MARCH 18, 2009
Barack Obama’s third pick to head the Commerce Department has questionably close ties to companies that do business with China as well as shady Chinese fundraisers yet he will approve sensitive imports to the country if he gets confirmed this month.
A Washington D.C. newspaper reports that Commerce Secretary nominee Gary Locke has legally represented major firms doing business with Beijing and that he was forced to refund several political donations from key players in a Chinese influence buying investigation.
The former Washington State governor, who is of Chinese descent, has been an attorney at a major Seattle law firm since completing his second term in 2005. Locke is a key part of the firm’s China practice, which has offices in Shanghai and represents several state-run Chinese companies, including banks, airlines and technology firms.
This could present a conflict of interest if not the potential for corruption since the nation’s Commerce Secretary oversees all export controls and technology transfers at the agency that promotes foreign and domestic commerce.

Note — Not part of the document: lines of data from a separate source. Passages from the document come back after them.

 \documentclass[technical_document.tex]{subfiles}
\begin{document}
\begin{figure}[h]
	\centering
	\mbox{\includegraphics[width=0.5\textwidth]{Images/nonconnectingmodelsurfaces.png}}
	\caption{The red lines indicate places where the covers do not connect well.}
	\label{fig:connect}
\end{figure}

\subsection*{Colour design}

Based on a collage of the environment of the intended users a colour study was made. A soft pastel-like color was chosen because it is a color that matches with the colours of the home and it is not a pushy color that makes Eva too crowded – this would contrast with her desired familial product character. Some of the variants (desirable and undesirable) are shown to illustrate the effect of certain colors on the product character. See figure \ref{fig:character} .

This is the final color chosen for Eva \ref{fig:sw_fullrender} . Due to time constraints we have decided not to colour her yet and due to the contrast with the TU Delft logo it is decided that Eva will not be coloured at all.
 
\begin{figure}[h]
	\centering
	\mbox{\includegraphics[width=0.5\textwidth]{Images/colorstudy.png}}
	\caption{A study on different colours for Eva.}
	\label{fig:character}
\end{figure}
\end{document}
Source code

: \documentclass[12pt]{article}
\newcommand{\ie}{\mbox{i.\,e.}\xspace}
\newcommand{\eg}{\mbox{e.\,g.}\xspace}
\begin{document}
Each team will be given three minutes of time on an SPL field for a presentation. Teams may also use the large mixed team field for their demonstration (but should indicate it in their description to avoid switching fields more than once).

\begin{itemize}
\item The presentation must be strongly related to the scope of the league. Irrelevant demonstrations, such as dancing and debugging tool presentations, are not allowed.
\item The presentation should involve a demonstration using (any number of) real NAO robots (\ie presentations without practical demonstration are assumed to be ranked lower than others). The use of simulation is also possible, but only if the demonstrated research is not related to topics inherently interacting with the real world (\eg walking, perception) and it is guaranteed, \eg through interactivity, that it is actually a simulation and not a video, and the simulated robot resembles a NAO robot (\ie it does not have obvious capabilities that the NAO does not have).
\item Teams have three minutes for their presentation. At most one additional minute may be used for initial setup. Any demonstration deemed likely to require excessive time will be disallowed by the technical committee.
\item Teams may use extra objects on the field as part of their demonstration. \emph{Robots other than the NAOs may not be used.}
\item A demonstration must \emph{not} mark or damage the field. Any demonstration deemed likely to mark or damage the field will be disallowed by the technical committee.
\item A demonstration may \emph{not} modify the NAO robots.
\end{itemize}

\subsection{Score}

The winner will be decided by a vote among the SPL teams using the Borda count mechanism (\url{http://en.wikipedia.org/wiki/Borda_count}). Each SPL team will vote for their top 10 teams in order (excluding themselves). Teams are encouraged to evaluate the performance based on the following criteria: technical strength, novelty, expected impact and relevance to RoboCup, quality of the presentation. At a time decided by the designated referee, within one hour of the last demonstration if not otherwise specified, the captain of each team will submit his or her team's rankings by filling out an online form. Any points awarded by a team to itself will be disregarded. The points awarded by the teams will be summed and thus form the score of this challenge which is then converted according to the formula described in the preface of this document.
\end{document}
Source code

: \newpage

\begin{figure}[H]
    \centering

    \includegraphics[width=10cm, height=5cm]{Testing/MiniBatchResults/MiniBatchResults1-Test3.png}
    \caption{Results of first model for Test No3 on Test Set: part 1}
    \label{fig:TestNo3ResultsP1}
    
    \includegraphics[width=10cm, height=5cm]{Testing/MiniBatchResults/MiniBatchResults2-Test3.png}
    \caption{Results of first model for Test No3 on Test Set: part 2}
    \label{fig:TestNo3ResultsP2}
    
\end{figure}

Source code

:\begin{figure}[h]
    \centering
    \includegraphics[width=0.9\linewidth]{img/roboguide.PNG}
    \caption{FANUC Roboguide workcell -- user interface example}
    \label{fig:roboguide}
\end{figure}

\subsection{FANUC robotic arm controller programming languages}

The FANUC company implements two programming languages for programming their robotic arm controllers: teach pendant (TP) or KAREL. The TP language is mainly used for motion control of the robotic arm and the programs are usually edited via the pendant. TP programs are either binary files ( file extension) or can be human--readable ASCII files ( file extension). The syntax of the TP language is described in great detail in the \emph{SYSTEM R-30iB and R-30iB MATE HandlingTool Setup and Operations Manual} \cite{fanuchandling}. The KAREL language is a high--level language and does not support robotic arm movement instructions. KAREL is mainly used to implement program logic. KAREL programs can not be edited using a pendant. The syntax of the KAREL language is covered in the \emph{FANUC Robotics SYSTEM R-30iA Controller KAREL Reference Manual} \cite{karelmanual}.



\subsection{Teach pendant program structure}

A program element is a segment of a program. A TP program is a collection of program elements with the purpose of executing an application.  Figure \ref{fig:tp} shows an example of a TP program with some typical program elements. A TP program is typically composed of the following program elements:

One government official who held senior positions at various agencies stresses the urgency in disclosing Locke’s past fundraising and views on high technology transfers to nations such as China. Because the Commerce Department has total control over all dual-use technology, as the agency’s head Locke would be able to steamroll any military concerns coming from the Pentagon.
Regardless, the third pick could be the charm for Obama. The president’s first choice to run the Commerce Department, New Mexico Governor Bill Richardson, withdrew his nomination amid a corruption scandal into a shady California company that got a lucrative state contract after donating big bucks to his political action committee. That federal investigation is ongoing.
Obama’s second choice, New Hampshire Senator Judd Gregg, withdrew abruptly after clashing with the administration on several issues, including the controversial stimulus package and the U.S. Census. The Republican lawmaker said there were “irresolvable conflicts” and that “we are functioning from a different set of views on many critical items of policy."